Un roman à la moitié du prix, avec, en première de couverture, une illustration d'Alix Gécèle Pasquier on ne peut plus explicite; voici - à première vue - Zénobie, la mystérieuse. Guère mystérieuse, toutefois, si l'on considère l'argument de départ : un graphiste recueille chez lui une jeune chienne de race humaine, etc. Depuis Circé la Magicienne, dans l'Odyssée d'Homère jusqu'à l'Ile du Docteur Moreau, de H.G. Wells, le scénario n'a cessé de fasciner, bien avant que Léo Barthe ne s'en empare.


Il faut parfois dépasser les simples apparences (et c'est d'ailleurs ce que le roman tente de démontrer). Ainsi, une lecture diagonale de la quatrième de couverture offre une clé intéressante : derrière Léo Barthe se cache Jacques Abeille, auteur prolifique à qui l'on doit, entre autres oeuvres, Camille et En mémoire morte. Rien ne s'oppose d'ailleurs à un peu de poésie, au gré d'une trouvaille, fût-elle contemporaine. Léo Barthe n'est pas le seul Barthe vivant à Bordeaux et porté sur les jeux sulfureux du cuir et de la corde. Mais c'est une autre histoire, très intime, qui n'a guère sa place ici.

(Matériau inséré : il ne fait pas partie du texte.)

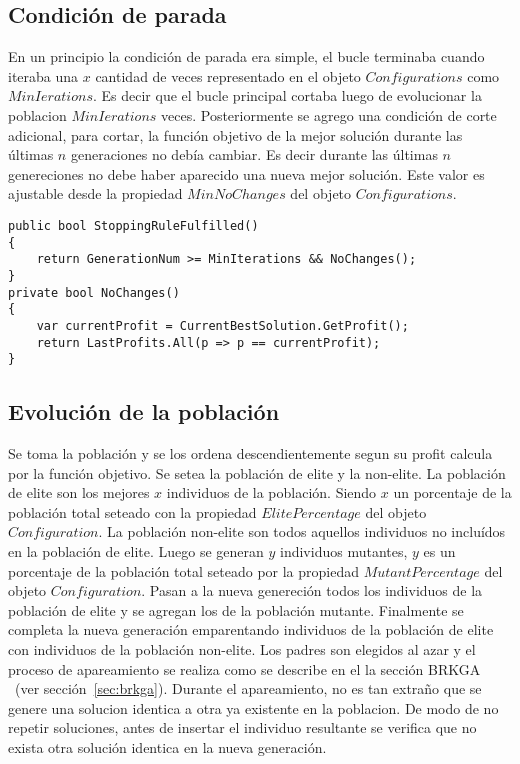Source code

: \subsection{Condición de parada}

En un principio la condición de parada era simple, el bucle terminaba cuando iteraba una $x$ cantidad de veces representado en el objeto $Configurations$ como $MinIerations$. Es decir que el bucle principal cortaba luego de evolucionar la poblacion $MinIerations$ veces. Posteriormente se agrego una condición de corte adicional, para cortar, la función objetivo de la mejor solución durante las últimas $n$ generaciones no debía cambiar. Es decir durante las últimas $n$ genereciones no debe haber aparecido una nueva mejor solución. Este valor es ajustable desde la propiedad $MinNoChanges$ del objeto $Configurations$.

\bigskip

\begin{minipage}{\textwidth}
\begin{lstlisting} 
public bool StoppingRuleFulfilled()
{ 
    return GenerationNum >= MinIterations && NoChanges();
}
private bool NoChanges()
{
	var currentProfit = CurrentBestSolution.GetProfit();
	return LastProfits.All(p => p == currentProfit);
}
\end{lstlisting}
\end{minipage}

\subsection{Evolución de la población}

Se toma la población y se los ordena descendientemente segun su profit calcula por la función objetivo. Se setea la población de elite y la non-elite. La población de elite son los mejores $x$ individuos de la población. Siendo $x$ un porcentaje de la población total seteado con la propiedad $ElitePercentage$ del objeto $Configuration$. La población non-elite son todos aquellos individuos no incluídos en la población de elite. Luego se generan $y$ individuos mutantes, $y$ es un porcentaje de la población total seteado por la propiedad $MutantPercentage$ del objeto $Configuration$. Pasan a la nueva genereción todos los individuos de la población de elite y se agregan los de la población mutante. Finalmente se completa la nueva generación emparentando individuos de la población de elite con individuos de la población non-elite. Los padres son elegidos al azar y el proceso de apareamiento se realiza como se describe en el la sección BRKGA ~(ver sección~\ref{sec:brkga}). Durante el apareamiento, no es tan extraño que se genere una solucion identica a otra ya existente en la poblacion. De modo de no repetir soluciones, antes de insertar el individuo resultante se verifica que no exista otra solución identica en la nueva generación.


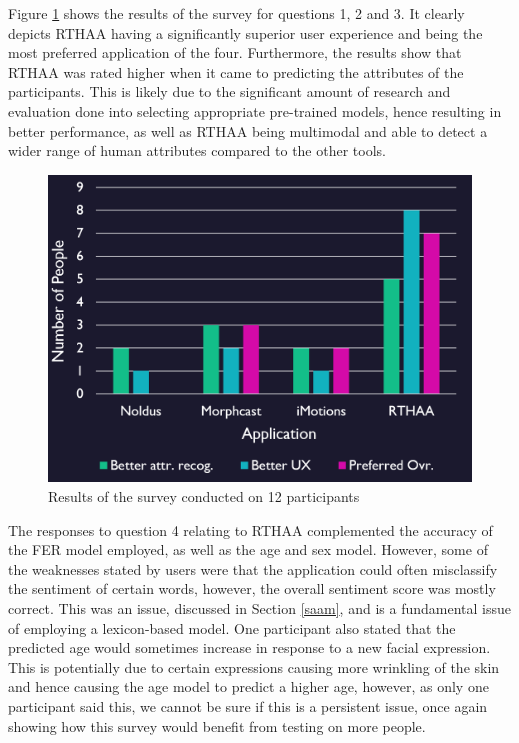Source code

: \documentclass[12pt, a4paper]{article}
\begin{document}
Figure \ref{fig:survey} shows the results of the survey for questions 1, 2 and 3. It clearly depicts RTHAA having a significantly superior user experience and being the most preferred application of the four. Furthermore, the results show that RTHAA was rated higher when it came to predicting the attributes of the participants. This is likely due to the significant amount of research and evaluation done into selecting appropriate pre-trained models, hence resulting in better performance, as well as RTHAA being multimodal and able to detect a wider range of human attributes compared to the other tools. 

\begin{figure}[H]
    \centering
    \includegraphics[scale=0.50]{images/survey.png}
    \caption{Results of the survey conducted on 12 participants}
    \label{fig:survey}
\end{figure}

The responses to question 4 relating to RTHAA complemented the accuracy of the FER model employed, as well as the age and sex model. However, some of the weaknesses stated by users were that the application could often misclassify the sentiment of certain words, however, the overall sentiment score was mostly correct. This was an issue, discussed in Section \ref{saam}, and is a fundamental issue of employing a lexicon-based model. One participant also stated that the predicted age would sometimes increase in response to a new facial expression. This is potentially due to certain expressions causing more wrinkling of the skin and hence causing the age model to predict a higher age, however, as only one participant said this, we cannot be sure if this is a persistent issue, once again showing how this survey would benefit from testing on more people. 
\end{document}

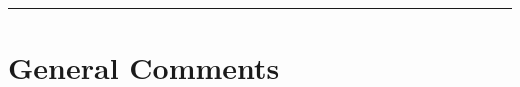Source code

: \documentclass{exam}
\title{}
\date{}
\begin{document}
\maketitle
\rule{\textwidth}{0.15em}
\fontsize{12}{15}\selectfont
\thispagestyle{empty}


\section{General Comments}


\clearpage 



\end{document}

Zénobie, à l'origine, est le nom d'une reine de Palmyre du 3ème siècle, dont l'ambition démesurée et la beauté sont restées légendaires. Dès lors, puisque Imre, le graphiste du roman, baptise sa chienne "Zénobie", il devient évident qu'il y a plus, dans ce "détail" que l'explication lapidaire de la page trente-sept ne le laisse finement entendre.


Et, de page en page, l'auteur nous donne à voir ce qu'il y a de plus - dans un récit fulgurant, poignant et magnifique; qui dépasse, et de loin, tout ce que j'ai jamais lu sur le sujet jusqu'à présent. Or, au-delà de ce que le récit donne à voir, dans une crudité parfaite, ce que l'on distingue est difficile à nommer, jusqu'à ce qu'il devienne absolument impossible de séparer fantasmes et sentiments. C'est dans la peinture de cette alchimie fragile et mystérieuse que Léo Barthe excelle, jusqu'à la chute, qui porte en l'occurrence fort bien son nom - d'une noirceur totale.


J'ai délibérément ralenti ma lecture, au fil de Zénobie, m'interrompant toutes les dix pages, afin de reprendre chaque paragraphe plusieurs fois. Ce roman m'a procuré une ivresse que jamais je n'avais ressentie, suivie d'un douloureux sentiment de dépossession. Sans avoir l'air d'y toucher, Léo Barthe mène son lecteur par la main (le bout du nez ?) jusqu'à ce que la suspension d'incrédulité ait balayé toute retenue. Une fois que le rêve s'est élevé dans l'éther, tel une bulle de savon, notre cruel auteur y met un terme brutal, qui n'est pas sans rappeler le "Retour à Roissy" de Pauline Réage. Mais il est infiniment pardonné, par le seul plaisir qu'il offre au travers de Zénobie; un plaisir sauvage et pur, c'est-à-dire débarrassé de toutes les scories humaines qui d'habitude le défigurent.


Zénobie, la mystérieuse est un roman très facile à trouver (neuf ou d'occasion). Et, en ce début de troisième millénaire, c'est également la preuve que le talent et la poésie ne sont pas morts. Je ne peux donc que le conseiller comme un classique incontournable qu'il faut estimer à sa très juste et très précieuse valeur.